● Exercise objective
With the pictures excluded, reproduce all of the data exactly.

● Provided entries
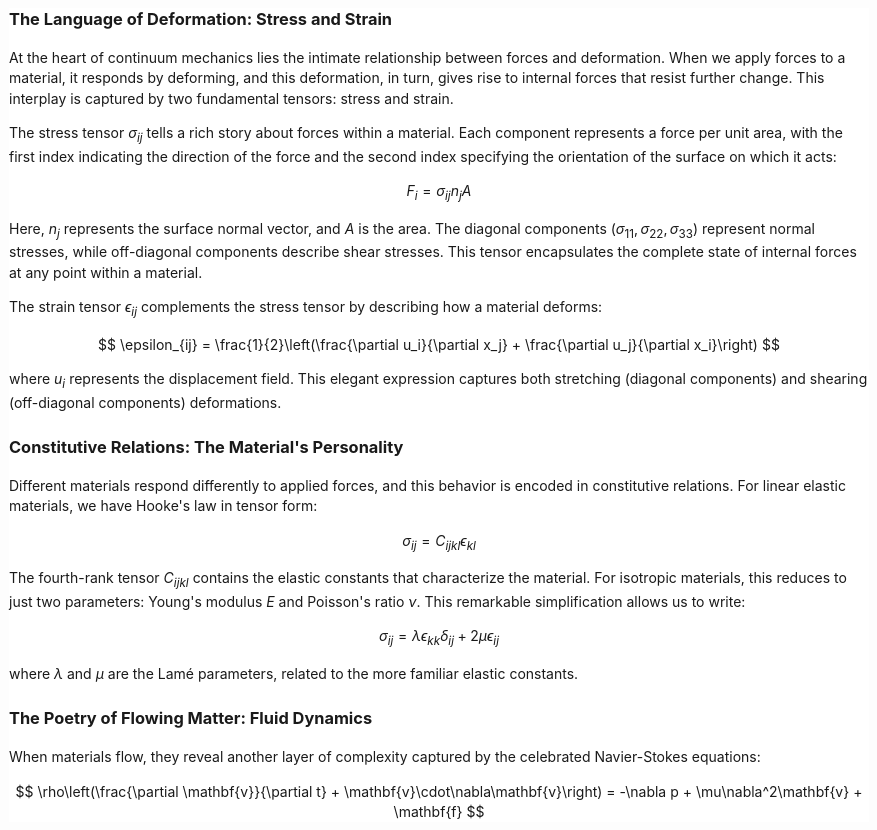 ### **The Language of Deformation: Stress and Strain**

At the heart of continuum mechanics lies the intimate relationship between forces and deformation. When we apply forces to a material, it responds by deforming, and this deformation, in turn, gives rise to internal forces that resist further change. This interplay is captured by two fundamental tensors: stress and strain.

The stress tensor $\sigma_{ij}$ tells a rich story about forces within a material. Each component represents a force per unit area, with the first index indicating the direction of the force and the second index specifying the orientation of the surface on which it acts:

$$
F_i = \sigma_{ij}n_j A
$$

Here, $n_j$ represents the surface normal vector, and $A$ is the area. The diagonal components ($\sigma_{11}, \sigma_{22}, \sigma_{33}$) represent normal stresses, while off-diagonal components describe shear stresses. This tensor encapsulates the complete state of internal forces at any point within a material.

The strain tensor $\epsilon_{ij}$ complements the stress tensor by describing how a material deforms:

$$
\epsilon_{ij} = \frac{1}{2}\left(\frac{\partial u_i}{\partial x_j} + \frac{\partial u_j}{\partial x_i}\right)
$$

where $u_i$ represents the displacement field. This elegant expression captures both stretching (diagonal components) and shearing (off-diagonal components) deformations.

### **Constitutive Relations: The Material's Personality**

Different materials respond differently to applied forces, and this behavior is encoded in constitutive relations. For linear elastic materials, we have Hooke's law in tensor form:

$$
\sigma_{ij} = C_{ijkl}\epsilon_{kl}
$$

The fourth-rank tensor $C_{ijkl}$ contains the elastic constants that characterize the material. For isotropic materials, this reduces to just two parameters: Young's modulus $E$ and Poisson's ratio $\nu$. This remarkable simplification allows us to write:

$$
\sigma_{ij} = \lambda\epsilon_{kk}\delta_{ij} + 2\mu\epsilon_{ij}
$$

where $\lambda$ and $\mu$ are the Lamé parameters, related to the more familiar elastic constants.

### **The Poetry of Flowing Matter: Fluid Dynamics**

When materials flow, they reveal another layer of complexity captured by the celebrated Navier-Stokes equations:

$$
\rho\left(\frac{\partial \mathbf{v}}{\partial t} + \mathbf{v}\cdot\nabla\mathbf{v}\right) = -\nabla p + \mu\nabla^2\mathbf{v} + \mathbf{f}
$$
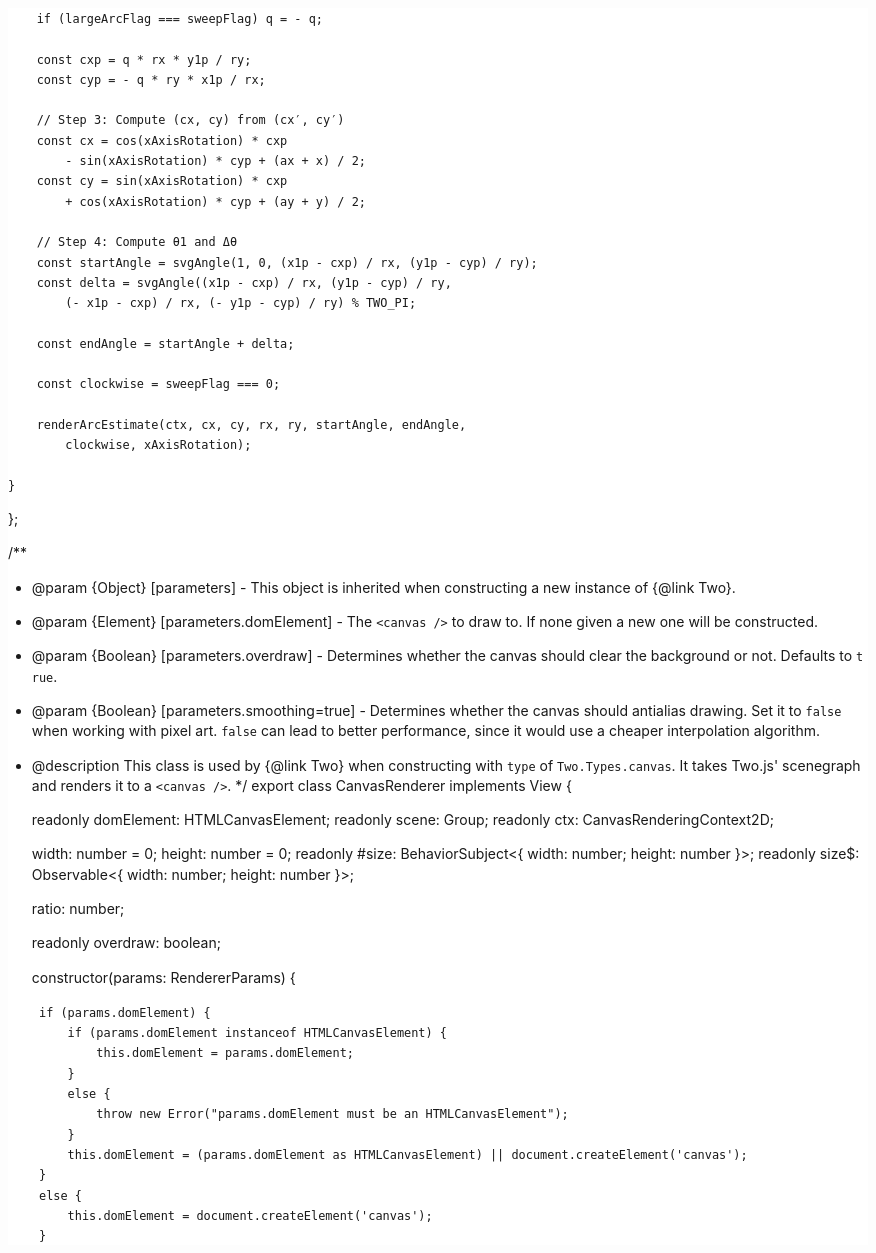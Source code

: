         if (largeArcFlag === sweepFlag) q = - q;

        const cxp = q * rx * y1p / ry;
        const cyp = - q * ry * x1p / rx;

        // Step 3: Compute (cx, cy) from (cx′, cy′)
        const cx = cos(xAxisRotation) * cxp
            - sin(xAxisRotation) * cyp + (ax + x) / 2;
        const cy = sin(xAxisRotation) * cxp
            + cos(xAxisRotation) * cyp + (ay + y) / 2;

        // Step 4: Compute θ1 and Δθ
        const startAngle = svgAngle(1, 0, (x1p - cxp) / rx, (y1p - cyp) / ry);
        const delta = svgAngle((x1p - cxp) / rx, (y1p - cyp) / ry,
            (- x1p - cxp) / rx, (- y1p - cyp) / ry) % TWO_PI;

        const endAngle = startAngle + delta;

        const clockwise = sweepFlag === 0;

        renderArcEstimate(ctx, cx, cy, rx, ry, startAngle, endAngle,
            clockwise, xAxisRotation);

    }
};

/**
 * @param {Object} [parameters] - This object is inherited when constructing a new instance of {@link Two}.
 * @param {Element} [parameters.domElement] - The `<canvas />` to draw to. If none given a new one will be constructed.
 * @param {Boolean} [parameters.overdraw] - Determines whether the canvas should clear the background or not. Defaults to `true`.
 * @param {Boolean} [parameters.smoothing=true] - Determines whether the canvas should antialias drawing. Set it to `false` when working with pixel art. `false` can lead to better performance, since it would use a cheaper interpolation algorithm.
 * @description This class is used by {@link Two} when constructing with `type` of `Two.Types.canvas`. It takes Two.js' scenegraph and renders it to a `<canvas />`.
 */
export class CanvasRenderer implements View {

    readonly domElement: HTMLCanvasElement;
    readonly scene: Group;
    readonly ctx: CanvasRenderingContext2D;

    width: number = 0;
    height: number = 0;
    readonly #size: BehaviorSubject<{ width: number; height: number }>;
    readonly size$: Observable<{ width: number; height: number }>;

    ratio: number;

    readonly overdraw: boolean;

    constructor(params: RendererParams) {

        if (params.domElement) {
            if (params.domElement instanceof HTMLCanvasElement) {
                this.domElement = params.domElement;
            }
            else {
                throw new Error("params.domElement must be an HTMLCanvasElement");
            }
            this.domElement = (params.domElement as HTMLCanvasElement) || document.createElement('canvas');
        }
        else {
            this.domElement = document.createElement('canvas');
        }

● Exercise response
 ### **The Language of Deformation: Stress and Strain**

At the heart of continuum mechanics lies the intimate relationship between forces and deformation. When we apply forces to a material, it responds by deforming, and this deformation, in turn, gives rise to internal forces that resist further change. This interplay is captured by two fundamental tensors: stress and strain.

The stress tensor $\sigma_{ij}$ tells a rich story about forces within a material. Each component represents a force per unit area, with the first index indicating the direction of the force and the second index specifying the orientation of the surface on which it acts:

$$
F_i = \sigma_{ij}n_j A
$$

Here, $n_j$ represents the surface normal vector, and $A$ is the area. The diagonal components ($\sigma_{11}, \sigma_{22}, \sigma_{33}$) represent normal stresses, while off-diagonal components describe shear stresses. This tensor encapsulates the complete state of internal forces at any point within a material.

The strain tensor $\epsilon_{ij}$ complements the stress tensor by describing how a material deforms:

$$
\epsilon_{ij} = \frac{1}{2}\left(\frac{\partial u_i}{\partial x_j} + \frac{\partial u_j}{\partial x_i}\right)
$$

where $u_i$ represents the displacement field. This elegant expression captures both stretching (diagonal components) and shearing (off-diagonal components) deformations.

### **Constitutive Relations: The Material's Personality**

Different materials respond differently to applied forces, and this behavior is encoded in constitutive relations. For linear elastic materials, we have Hooke's law in tensor form:

$$
\sigma_{ij} = C_{ijkl}\epsilon_{kl}
$$

The fourth-rank tensor $C_{ijkl}$ contains the elastic constants that characterize the material. For isotropic materials, this reduces to just two parameters: Young's modulus $E$ and Poisson's ratio $\nu$. This remarkable simplification allows us to write:

$$
\sigma_{ij} = \lambda\epsilon_{kk}\delta_{ij} + 2\mu\epsilon_{ij}
$$

where $\lambda$ and $\mu$ are the Lamé parameters, related to the more familiar elastic constants.

### **The Poetry of Flowing Matter: Fluid Dynamics**

When materials flow, they reveal another layer of complexity captured by the celebrated Navier-Stokes equations:

$$
\rho\left(\frac{\partial \mathbf{v}}{\partial t} + \mathbf{v}\cdot\nabla\mathbf{v}\right) = -\nabla p + \mu\nabla^2\mathbf{v} + \mathbf{f}
$$
Source code

:         if (largeArcFlag === sweepFlag) q = - q;

        const cxp = q * rx * y1p / ry;
        const cyp = - q * ry * x1p / rx;

        // Step 3: Compute (cx, cy) from (cx′, cy′)
        const cx = cos(xAxisRotation) * cxp
            - sin(xAxisRotation) * cyp + (ax + x) / 2;
        const cy = sin(xAxisRotation) * cxp
            + cos(xAxisRotation) * cyp + (ay + y) / 2;

        // Step 4: Compute θ1 and Δθ
        const startAngle = svgAngle(1, 0, (x1p - cxp) / rx, (y1p - cyp) / ry);
        const delta = svgAngle((x1p - cxp) / rx, (y1p - cyp) / ry,
            (- x1p - cxp) / rx, (- y1p - cyp) / ry) % TWO_PI;

        const endAngle = startAngle + delta;

        const clockwise = sweepFlag === 0;

        renderArcEstimate(ctx, cx, cy, rx, ry, startAngle, endAngle,
            clockwise, xAxisRotation);

    }
};

/**
 * @param {Object} [parameters] - This object is inherited when constructing a new instance of {@link Two}.
 * @param {Element} [parameters.domElement] - The `<canvas />` to draw to. If none given a new one will be constructed.
 * @param {Boolean} [parameters.overdraw] - Determines whether the canvas should clear the background or not. Defaults to `true`.
 * @param {Boolean} [parameters.smoothing=true] - Determines whether the canvas should antialias drawing. Set it to `false` when working with pixel art. `false` can lead to better performance, since it would use a cheaper interpolation algorithm.
 * @description This class is used by {@link Two} when constructing with `type` of `Two.Types.canvas`. It takes Two.js' scenegraph and renders it to a `<canvas />`.
 */
export class CanvasRenderer implements View {

    readonly domElement: HTMLCanvasElement;
    readonly scene: Group;
    readonly ctx: CanvasRenderingContext2D;

    width: number = 0;
    height: number = 0;
    readonly #size: BehaviorSubject<{ width: number; height: number }>;
    readonly size$: Observable<{ width: number; height: number }>;

    ratio: number;

    readonly overdraw: boolean;

    constructor(params: RendererParams) {

        if (params.domElement) {
            if (params.domElement instanceof HTMLCanvasElement) {
                this.domElement = params.domElement;
            }
            else {
                throw new Error("params.domElement must be an HTMLCanvasElement");
            }
            this.domElement = (params.domElement as HTMLCanvasElement) || document.createElement('canvas');
        }
        else {
            this.domElement = document.createElement('canvas');
        }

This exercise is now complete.